By 1959, they had four children, Jody, Paul, David and Nancy whom they raised in the same Pawtucket house where Joan would live for nearly seventy years.
A true Rhode Island Yankee to her core, Joan loved a yard sale, a good recipe or kitchen hack, and WD-40. She was a tournament-level Scrabble player, could fix nearly anything, and once saved a baby on the beach at Sand Hill Cove from choking. A no-fuss, no-frills beauty, she entered the 1947 “Miss Easton’s Beach” contest on a dare and won, in her bare feet, to the chagrin of the high-heeled entrants from New York.
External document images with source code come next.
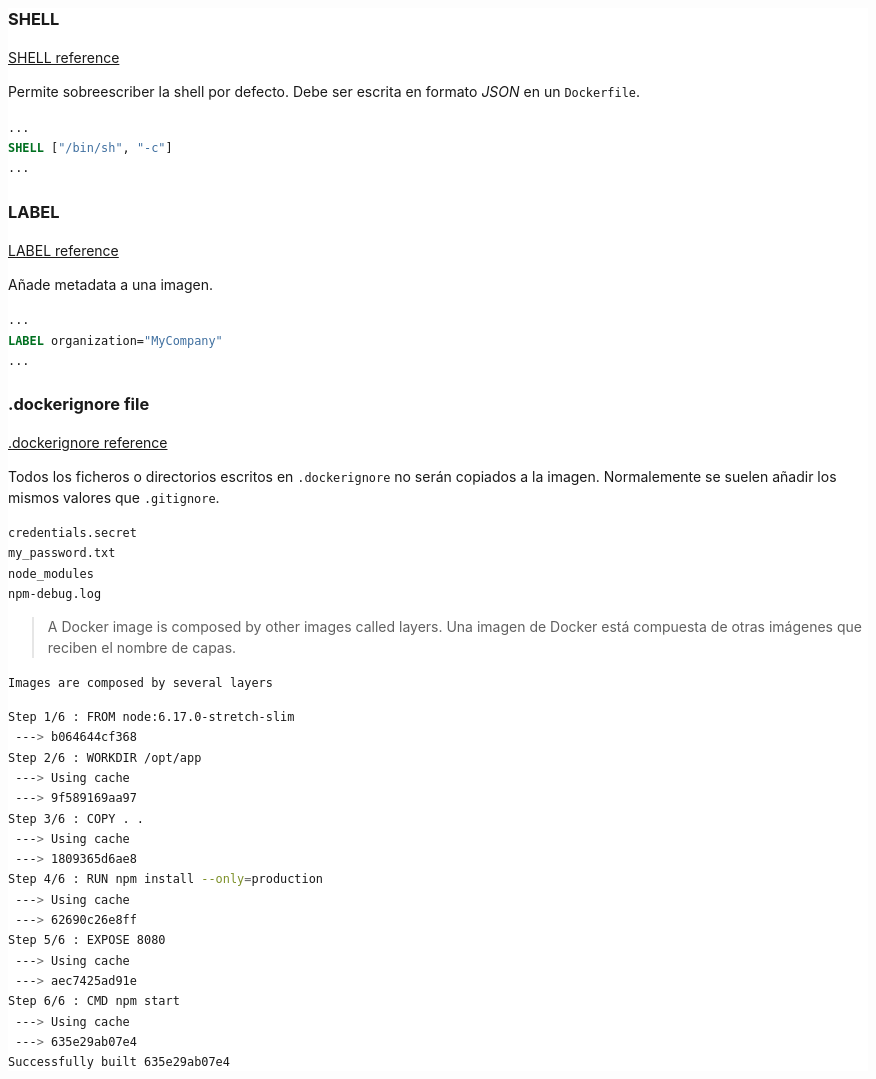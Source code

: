 ### SHELL

[SHELL reference](https://docs.docker.com/engine/reference/builder/#shell)

Permite sobreescriber la shell por defecto. Debe ser escrita en formato _JSON_ en un `Dockerfile`.

```Dockerfile
...
SHELL ["/bin/sh", "-c"]
...
```

### LABEL

[LABEL reference](https://docs.docker.com/engine/reference/builder/#label)

Añade metadata a una imagen.

```Dockerfile
...
LABEL organization="MyCompany"
...
```

### .dockerignore file

[.dockerignore reference](https://docs.docker.com/engine/reference/builder/#dockerignore-file)

Todos los ficheros o directorios escritos en `.dockerignore` no serán copiados a la imagen. Normalemente se suelen añadir los mismos valores que `.gitignore`.

```
credentials.secret
my_password.txt
node_modules
npm-debug.log
```

> A Docker image is composed by other images called layers.
> Una imagen de Docker está compuesta de otras imágenes que reciben el nombre de capas.

`Images are composed by several layers`

```bash
Step 1/6 : FROM node:6.17.0-stretch-slim
 ---> b064644cf368
Step 2/6 : WORKDIR /opt/app
 ---> Using cache
 ---> 9f589169aa97
Step 3/6 : COPY . .
 ---> Using cache
 ---> 1809365d6ae8
Step 4/6 : RUN npm install --only=production
 ---> Using cache
 ---> 62690c26e8ff
Step 5/6 : EXPOSE 8080
 ---> Using cache
 ---> aec7425ad91e
Step 6/6 : CMD npm start
 ---> Using cache
 ---> 635e29ab07e4
Successfully built 635e29ab07e4
```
But her true love, after Paul and her children, grandchildren, and great-grandchild, was her art. At a charity auction in 1978, Joan bid on and won a series of lessons with artist and RISD faculty member Herman Itchkawich. Soon enough, the student was rivaling the master. Her portraits of children caught at play on the beach were skillful studies of light and form, many of which grace mantles from Southampton to Northeast Harbor.
Joan was a stalwart supporter of the Providence Public Library where the main gallery is named in her honor. Joan and Paul also founded the Boghossian Foundation, which has provided college scholarships to hundreds of Rhode Island students.
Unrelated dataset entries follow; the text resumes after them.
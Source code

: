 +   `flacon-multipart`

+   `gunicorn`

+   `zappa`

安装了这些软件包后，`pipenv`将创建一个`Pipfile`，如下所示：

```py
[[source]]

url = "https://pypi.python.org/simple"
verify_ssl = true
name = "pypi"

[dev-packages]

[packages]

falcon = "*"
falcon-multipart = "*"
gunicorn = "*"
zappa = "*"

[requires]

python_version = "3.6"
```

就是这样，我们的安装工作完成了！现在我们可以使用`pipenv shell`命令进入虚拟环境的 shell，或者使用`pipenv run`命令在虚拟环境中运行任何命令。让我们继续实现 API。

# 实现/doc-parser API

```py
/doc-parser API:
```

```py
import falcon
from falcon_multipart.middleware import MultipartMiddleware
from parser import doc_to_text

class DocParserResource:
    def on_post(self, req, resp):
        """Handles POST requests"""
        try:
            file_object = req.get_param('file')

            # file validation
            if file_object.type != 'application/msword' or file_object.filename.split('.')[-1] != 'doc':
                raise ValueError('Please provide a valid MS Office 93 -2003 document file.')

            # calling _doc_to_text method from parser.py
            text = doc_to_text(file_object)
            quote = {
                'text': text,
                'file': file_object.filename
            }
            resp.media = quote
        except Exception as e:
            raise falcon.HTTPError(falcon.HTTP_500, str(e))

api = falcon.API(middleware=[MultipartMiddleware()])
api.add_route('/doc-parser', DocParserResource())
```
Joan leaves four children: Dr. Jody Spencer of Providence, Paul Boghossian of Jamestown, David Boghossian of Cambridge MA, and Nancy Staples of Newport, as well as twelve grandchildren, one great-grandchild, many nieces, nephews, friends, and neighbors. They will miss her bright smile, Yankee-spirit ways, and her gift for finding the beauty in life’s everyday moments.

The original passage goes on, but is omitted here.